Picking a Newsletter Service
There’s a few key factors you need to consider when choosing a service to use
- Are you willing to pay a monthly fee? Or want a free option?
- How many newsletter followers do you have (or how many do you think you can get)?
- How many emails you want to send out every month?
These kinds of services work like this that the more emails you send and the bigger your list of followers are the pricier it gets. For most people the free plans are a great start. But even if you go with a free plan it’s a good idea to see what it would cost to updgrade if you would want to do that in the future.
It’s easy to change newsletter service if you like, you can simpily export your email list and add it to another service, so don’t stress choosing the right service too much.

My choice, Brevo
Brevo is the email newsletter service I use and recommend. It makes it easy to send newsletters, grow your list, and set up simple automated emails like welcome messages and launch reminders
- Great free plan that lets you send up to 300 emails per day, which is plenty when you’re starting out
- Fair pricing plans that are based on how many emails you send
- Easy setup
- GDPR-compliant
(affiliate link above)
Other alternatives would be Mailchimp, Kit, MailerLite, Beehiiv
Inspiration
Get inspired by great newsletter from other creatives
Really Good Emails has a big library of 100s of email examples from other art, design and craft businesses. You can filter by email type like newsletters, welcome emails, or emails sent after a purchase. It’s a great source of inspiration when looking to design your first newsletter.
Example Use Cases for Creative Businesses
To get you started, here are a few newsletter types you can use in your business.
Illustrators
- Add past clients (ask first) to your newsletter and send them updates on new work to remind them you exist.
- A newsletter for sending out new work to art directors (always always ask first before adding anyone)
- Share advice and insight in a monthly newsletter with fellow illustrators
Artists
- A newsletter for art galleries about your new work.
- Updates on new shop drops.
- A newsletter for Wholesale and stockists’ clients.
Graphic Designers
- Newsletter for past clients, show new work, and signal that you’re available for work.
- Share new work from your Portfolio to ADs/brands/agencies
Pattern Designers
- Email your new pattern collection to past and potential brands for licensing your patterns.
Shops & Stores
- Send out discount codes and advertise sales to bring in more customers.
- Turn past buyers into repeat customers by having a newsletter signup at checkout.
- Have two lists, one for Wholesale buyers and another for regular customers.
Additional advice for starting out
- Be consistent with your emails. Even once a month is enough.
- But don’t send too often either. Set expectations and state how often you’ll send out newsletters where people sign up.
- Start simple, you don’t have to write an essay every newsletter.

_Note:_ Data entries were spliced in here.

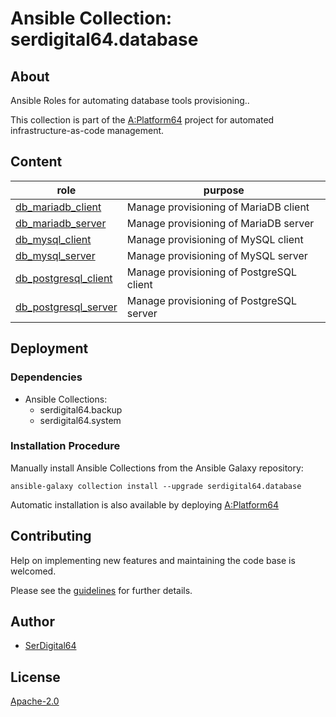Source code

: # Ansible Collection: serdigital64.database

## About

Ansible Roles for automating database tools provisioning..

This collection is part of the [A:Platform64](https://github.com/aplatform64/aplatform64) project for automated infrastructure-as-code management.

## Content

| role                                                                                            | purpose                                  |
| ----------------------------------------------------------------------------------------------- | ---------------------------------------- |
| [db_mariadb_client](https://aplatform64.readthedocs.io/en/latest/roles/db_mariadb_client)       | Manage provisioning of MariaDB client    |
| [db_mariadb_server](https://aplatform64.readthedocs.io/en/latest/roles/db_mariadb_server)       | Manage provisioning of MariaDB server    |
| [db_mysql_client](https://aplatform64.readthedocs.io/en/latest/roles/db_mysql_client)           | Manage provisioning of MySQL client      |
| [db_mysql_server](https://aplatform64.readthedocs.io/en/latest/roles/db_mysql_server)           | Manage provisioning of MySQL server      |
| [db_postgresql_client](https://aplatform64.readthedocs.io/en/latest/roles/db_postgresql_client) | Manage provisioning of PostgreSQL client |
| [db_postgresql_server](https://aplatform64.readthedocs.io/en/latest/roles/db_postgresql_server) | Manage provisioning of PostgreSQL server |

## Deployment

### Dependencies

- Ansible Collections:
  - serdigital64.backup
  - serdigital64.system

### Installation Procedure

Manually install Ansible Collections from the Ansible Galaxy repository:

```shell
ansible-galaxy collection install --upgrade serdigital64.database
```

Automatic installation is also available by deploying [A:Platform64](https://aplatform64.readthedocs.io/en/latest/#deployment)

## Contributing

Help on implementing new features and maintaining the code base is welcomed.

Please see the [guidelines](https://aplatform64.readthedocs.io/en/latest/CONTRIBUTING) for further details.

## Author

- [SerDigital64](https://serdigital64.github.io/)

## License

[Apache-2.0](https://www.apache.org/licenses/LICENSE-2.0.txt)
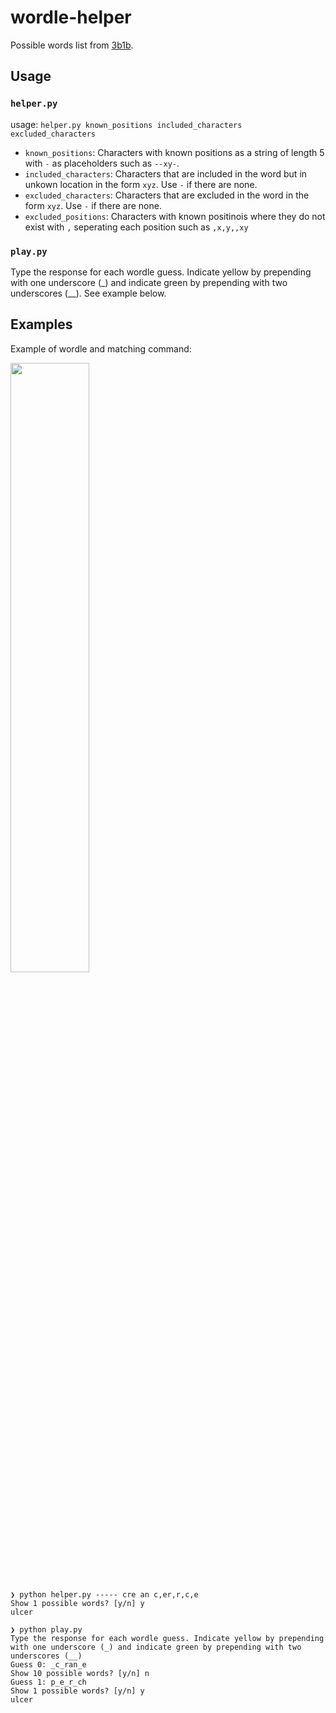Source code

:# wordle-helper

Possible words list from [3b1b](https://github.com/3b1b/videos/tree/master/_2022/wordle).

## Usage

### `helper.py`

usage: `helper.py known_positions included_characters excluded_characters`

- `known_positions`: Characters with known positions as a string of length 5 with `-` as placeholders such as `--xy-`.
- `included_characters`: Characters that are included in the word but in unkown location in the form `xyz`. Use `-` if there are none.
- `excluded_characters`: Characters that are excluded in the word in the form `xyz`. Use `-` if there are none.
- `excluded_positions`: Characters with known positinois where they do not exist with `,` seperating each position such as `,x,y,,xy`

### `play.py`

Type the response for each wordle guess. Indicate yellow by prepending with one underscore (_) and indicate green by prepending with two underscores (__). See example below.

## Examples

Example of wordle and matching command:

<img src="https://user-images.githubusercontent.com/53503018/153552829-753d0ffd-82ac-4fc2-8e89-19a4a796104c.jpeg" width="50%"></img>

```
❯ python helper.py ----- cre an c,er,r,c,e
Show 1 possible words? [y/n] y
ulcer
```

```
❯ python play.py
Type the response for each wordle guess. Indicate yellow by prepending with one underscore (_) and indicate green by prepending with two underscores (__)
Guess 0: _c_ran_e
Show 10 possible words? [y/n] n
Guess 1: p_e_r_ch
Show 1 possible words? [y/n] y
ulcer
```
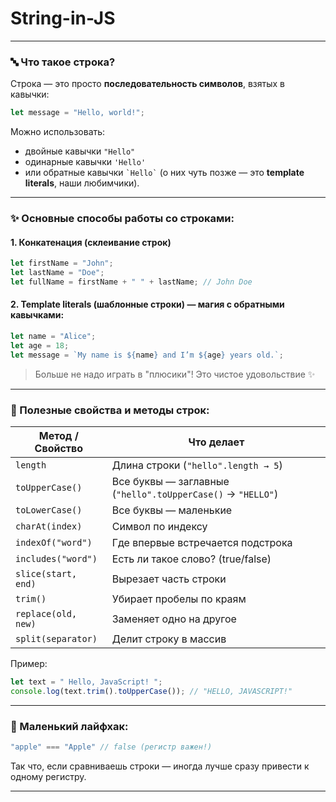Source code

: # String-in-JS
---

### 🔤 Что такое строка?
Строка — это просто **последовательность символов**, взятых в кавычки:
```js
let message = "Hello, world!";
```
Можно использовать:
- двойные кавычки `"Hello"`
- одинарные кавычки `'Hello'`
- или обратные кавычки `` `Hello` `` (о них чуть позже — это **template literals**, наши любимчики).

---

### ✨ Основные способы работы со строками:

#### 1. **Конкатенация** (склеивание строк)
```js
let firstName = "John";
let lastName = "Doe";
let fullName = firstName + " " + lastName; // John Doe
```

#### 2. **Template literals (шаблонные строки)** — магия с обратными кавычками:
```js
let name = "Alice";
let age = 18;
let message = `My name is ${name} and I’m ${age} years old.`;
```
> Больше не надо играть в "плюсики"! Это чистое удовольствие ✨

---

### 📐 Полезные свойства и методы строк:
| Метод / Свойство         | Что делает                                                 |
|--------------------------|-------------------------------------------------------------|
| `length`                 | Длина строки (`"hello".length → 5`)                         |
| `toUpperCase()`          | Все буквы — заглавные (`"hello".toUpperCase()` → `"HELLO"`)|
| `toLowerCase()`          | Все буквы — маленькие                                      |
| `charAt(index)`          | Символ по индексу                                          |
| `indexOf("word")`        | Где впервые встречается подстрока                         |
| `includes("word")`       | Есть ли такое слово? (true/false)                         |
| `slice(start, end)`      | Вырезает часть строки                                      |
| `trim()`                 | Убирает пробелы по краям                                   |
| `replace(old, new)`      | Заменяет одно на другое                                    |
| `split(separator)`       | Делит строку в массив                                       |

Пример:
```js
let text = " Hello, JavaScript! ";
console.log(text.trim().toUpperCase()); // "HELLO, JAVASCRIPT!"
```

---

### 🧠 Маленький лайфхак:
```js
"apple" === "Apple" // false (регистр важен!)
```
Так что, если сравниваешь строки — иногда лучше сразу привести к одному регистру.

---

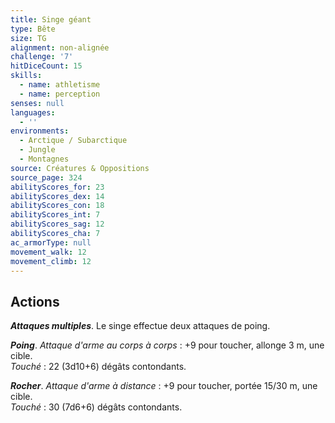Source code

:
 ```yaml
---
title: Singe géant
type: Bête
size: TG
alignment: non-alignée
challenge: '7'
hitDiceCount: 15
skills:
  - name: athletisme
  - name: perception
senses: null
languages:
  - ''
environments:
  - Arctique / Subarctique
  - Jungle
  - Montagnes
source: Créatures & Oppositions
source_page: 324
abilityScores_for: 23
abilityScores_dex: 14
abilityScores_con: 18
abilityScores_int: 7
abilityScores_sag: 12
abilityScores_cha: 7
ac_armorType: null
movement_walk: 12
movement_climb: 12
---
```

## Actions
_**Attaques multiples**_. Le singe effectue deux attaques de poing.

_**Poing**_. _Attaque d'arme au corps à corps_ : +9 pour toucher, allonge 3 m, une cible.  
_Touché_ : 22 (3d10+6) dégâts contondants.

_**Rocher**_. _Attaque d'arme à distance_ : +9 pour toucher, portée 15/30 m, une cible.  
_Touché_ : 30 (7d6+6) dégâts contondants.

- Incentivize sign ups with discount codes or free stuff (like creative assets, backgrounds or other downloadables).
- Make it easy to sign up for your list, add sign up boxes in relevant places on your website (or even a pop-up).
- Always include a unsubscribe button in your emails.
- It’s possible to have several different lists, and sometimes that makes sense to have, for example a list for your customers and followers and a different one for past and potential clients.
Design
- Keep the width of your emails to 600-700 pixels for a great reading experience on all devices.
- Consider readability on mobile. Short paragraphs, clear headings, and big buttons.
- Don’t over-complicated the design. A simple email with a few images is fine.
- Always make a email template that you can reuse, it’s a must and a big time saver.